POST BARDA
- Tak jakby był to jakiś problem - zaśmiała się Bibi, przeglądając dostępne specyfiki. - Cynamon, tak? Cynamon... Ha! Oczywiście, że go mamy! - zakomunikowała, w zwycięskim geście wyrzucając w górę dłoń z pojedynczym flakonikiem. - Nie ma mowy, żeby istniały osoby, które nie lubią zapachu cynamonu, nie sądzisz? Ale jeśli miałabym celować w gusta naszego drogiego hrabiego - w drugą rękę pochwyciła kolejne dwa olejki, z którymi zaraz wróciła nad brzeg basenu. - Drzewo cedrowe i skórka pomarańczy zdają się znajdować ostatnimi czasy najwyżej na jego liście!Odstawiwszy flakoniki, Birianna jeszcze raz cofnęła się, tym razem do pobliskich ław, w celu zabrania z nich dwóch mniejszych i jednego większego, lnianego ręcznika. Tymczasem szeroko uśmiechnięty i bynajmniej nie zniechęcony zarówno lekceważącym zachowaniem kobiety, jak i krytycznym spojrzeniem swojego kompana Emil, odepchnął się od ścianki i podpłynął nieco niezgrabnie w stronę Krinndara. Woda w najniższym punkcie wąskiego basenu sięgała elfowi mniej więcej do połowy klatki piersiowej.
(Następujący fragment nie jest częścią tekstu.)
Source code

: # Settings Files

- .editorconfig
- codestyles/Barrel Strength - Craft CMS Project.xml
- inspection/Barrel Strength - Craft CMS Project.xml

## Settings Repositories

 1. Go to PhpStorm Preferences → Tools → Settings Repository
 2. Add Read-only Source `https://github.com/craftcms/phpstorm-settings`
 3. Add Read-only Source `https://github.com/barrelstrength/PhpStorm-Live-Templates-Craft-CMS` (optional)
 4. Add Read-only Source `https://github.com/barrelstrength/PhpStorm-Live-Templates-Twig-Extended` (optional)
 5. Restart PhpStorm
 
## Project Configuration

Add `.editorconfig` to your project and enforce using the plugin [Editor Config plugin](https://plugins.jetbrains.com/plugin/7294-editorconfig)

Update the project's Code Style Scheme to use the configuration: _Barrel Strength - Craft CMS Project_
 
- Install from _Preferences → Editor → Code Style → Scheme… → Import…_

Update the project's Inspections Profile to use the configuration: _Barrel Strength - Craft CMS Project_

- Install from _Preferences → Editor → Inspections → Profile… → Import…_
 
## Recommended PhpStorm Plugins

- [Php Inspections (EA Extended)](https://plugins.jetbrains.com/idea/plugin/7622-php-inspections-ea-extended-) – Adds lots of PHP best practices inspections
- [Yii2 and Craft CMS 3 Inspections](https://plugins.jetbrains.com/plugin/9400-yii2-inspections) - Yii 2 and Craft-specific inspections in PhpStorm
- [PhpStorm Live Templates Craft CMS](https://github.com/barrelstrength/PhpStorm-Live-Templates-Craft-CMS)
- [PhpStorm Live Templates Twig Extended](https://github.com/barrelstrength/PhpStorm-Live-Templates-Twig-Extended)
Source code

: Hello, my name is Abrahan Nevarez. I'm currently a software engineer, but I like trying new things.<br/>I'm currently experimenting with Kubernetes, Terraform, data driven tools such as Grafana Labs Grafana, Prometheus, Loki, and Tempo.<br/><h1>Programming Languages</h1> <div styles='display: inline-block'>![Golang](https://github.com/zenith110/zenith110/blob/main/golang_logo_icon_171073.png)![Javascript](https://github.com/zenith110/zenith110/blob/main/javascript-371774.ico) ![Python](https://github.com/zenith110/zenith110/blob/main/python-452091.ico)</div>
W oczach ogrodnika widać było typowo młodzieńczą ciekawość i zainteresowanie. Nie był brzydki, ale nie do końca wypadało nazwać go też urodziwym. Miał zbyt nijaką twarz, z głęboko osadzonymi oczyma oraz odstającymi uszami. Wyraźnie wysokie czoło skrywał pod burzą kręconych włosów, którym dotąd udało się uniknąć zmoczenia.
Spoiler:
- Kiri - nadal ignorująca ogrodnika Bibi usiadła na brzegu basenu. Wkładając nogi do wody i rozstawiając potrzebne rzeczy dookoła siebie na brzegu, poklepała kamienny stopień między lekko rozłożonymi swoimi udami. Najwyraźniej oczekiwała, że elf usiądzie na jednym ze stopni w wodzie poniżej. - Mógłbyś?